Dalam forum seminar Constitution Talks #5 yang diadakan oleh PSHTK Fakultas Hukum Universitas Kristen Satya Wacana (UKSW) yang bekerja sama dengan PSHK Fakultas Hukum Universitas Islam Indonesia (UII) yang bertema Evaluasi Pejabat Oleh DPR: Penguatan Atau Pelemahan Konstitusi? tersebut membahas apa saja yang menjadi isu dalam perubahan Tatib DPR, serta diadakannya sesi tanya jawab guna meningkatkan awareness masyarakat terkait urgensi “People Constitutionalism” dalam mencegah tindakan sewenang-wenangan serta menjaga agar tiap lembaga tetap berada didalam batas-batas kekuasaannya masing-masing sesuai dengan prinsip pembatasan kekuasaan yang terdapat di dalam Undang-Undang Dasar Negara Republik Indonesia Tahun 1945.

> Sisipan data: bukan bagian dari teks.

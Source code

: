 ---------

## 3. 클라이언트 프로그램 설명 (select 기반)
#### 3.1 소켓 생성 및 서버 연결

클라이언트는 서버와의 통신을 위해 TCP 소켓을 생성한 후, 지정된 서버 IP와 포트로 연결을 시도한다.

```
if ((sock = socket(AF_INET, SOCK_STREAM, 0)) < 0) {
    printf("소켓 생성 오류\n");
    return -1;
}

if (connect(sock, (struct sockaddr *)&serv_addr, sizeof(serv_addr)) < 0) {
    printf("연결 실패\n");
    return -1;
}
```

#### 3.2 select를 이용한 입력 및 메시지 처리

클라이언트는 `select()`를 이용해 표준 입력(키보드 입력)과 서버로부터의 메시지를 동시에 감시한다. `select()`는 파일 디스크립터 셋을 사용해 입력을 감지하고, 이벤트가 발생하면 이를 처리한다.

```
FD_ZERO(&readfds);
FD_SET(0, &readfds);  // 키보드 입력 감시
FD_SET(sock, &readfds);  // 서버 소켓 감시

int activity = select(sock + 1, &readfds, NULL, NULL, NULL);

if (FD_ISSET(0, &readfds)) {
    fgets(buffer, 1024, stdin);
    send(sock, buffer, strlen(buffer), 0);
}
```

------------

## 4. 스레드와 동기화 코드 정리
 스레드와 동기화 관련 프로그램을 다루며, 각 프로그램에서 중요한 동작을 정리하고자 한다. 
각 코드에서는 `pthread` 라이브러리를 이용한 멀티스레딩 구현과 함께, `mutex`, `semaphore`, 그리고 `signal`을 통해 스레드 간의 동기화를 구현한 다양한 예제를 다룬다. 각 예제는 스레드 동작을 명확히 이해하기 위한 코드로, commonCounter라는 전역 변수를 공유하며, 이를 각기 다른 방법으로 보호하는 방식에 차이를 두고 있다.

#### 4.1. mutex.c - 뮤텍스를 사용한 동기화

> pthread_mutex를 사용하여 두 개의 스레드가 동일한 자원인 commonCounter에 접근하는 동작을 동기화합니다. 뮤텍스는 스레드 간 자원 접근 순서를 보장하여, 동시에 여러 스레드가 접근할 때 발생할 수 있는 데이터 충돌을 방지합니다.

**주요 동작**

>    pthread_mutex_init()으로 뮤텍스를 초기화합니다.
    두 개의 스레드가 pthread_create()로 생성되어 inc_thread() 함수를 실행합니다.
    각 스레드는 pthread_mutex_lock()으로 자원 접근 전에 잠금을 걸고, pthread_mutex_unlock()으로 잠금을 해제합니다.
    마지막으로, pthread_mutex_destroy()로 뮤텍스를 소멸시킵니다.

Dalam diskusi mengenai mekanisme check and balances yang berlangsung antara para pembicara yakni Titon Slamet Kurnia selaku peneliti PSHTK dan Idul Rishan selaku dewan pakar PSHK, dapat disimpulkan dari diskusi tersebut bahwa prinsip check and balances dalam konteks Perubahan Peraturan DPR RI Nomor 1 Tahun 2020 tentang Tata Tertib Pasal 288A terdapat pro dan kontra terkait bagaimana penerapannya dalam ranah kekuasaan. Salah satu argumen yang muncul adalah bahwa mekanisme ini merupakan bagian dari sistem pengawasan yang seharusnya diterapkan dalam berbagai aspek pemerintahan. Namun, dalam konteks kekuasaan yudisial, terdapat batasan yang tidak bisa dilanggar. Jika sistem checks and balances diterapkan pada hakim dengan alasan evaluasi kinerja, hal ini menyalahi prinsip dasar independensi peradilan dan juga pembatasan kekuasaan antara Eksekutif, Legislatif dan, Yudikatif.
Titon berpendapat bahwa hakim dievaluasi bukan oleh lembaga politik, melainkan melalui kajian akademik seperti anotasi atau case note terhadap putusannya. Bahkan, Mahkamah Konstitusi telah menerbitkan jurnal konstitusi yang berisi kritik terhadap putusannya, yang menunjukkan bahwa mekanisme evaluasi telah berjalan secara independen. Oleh karena itu, jika ada upaya lembaga politik untuk turut campur dalam evaluasi hakim, hal ini dapat dianggap sebagai intervensi yang “salah alamat” dan mengancam independensi yudisial.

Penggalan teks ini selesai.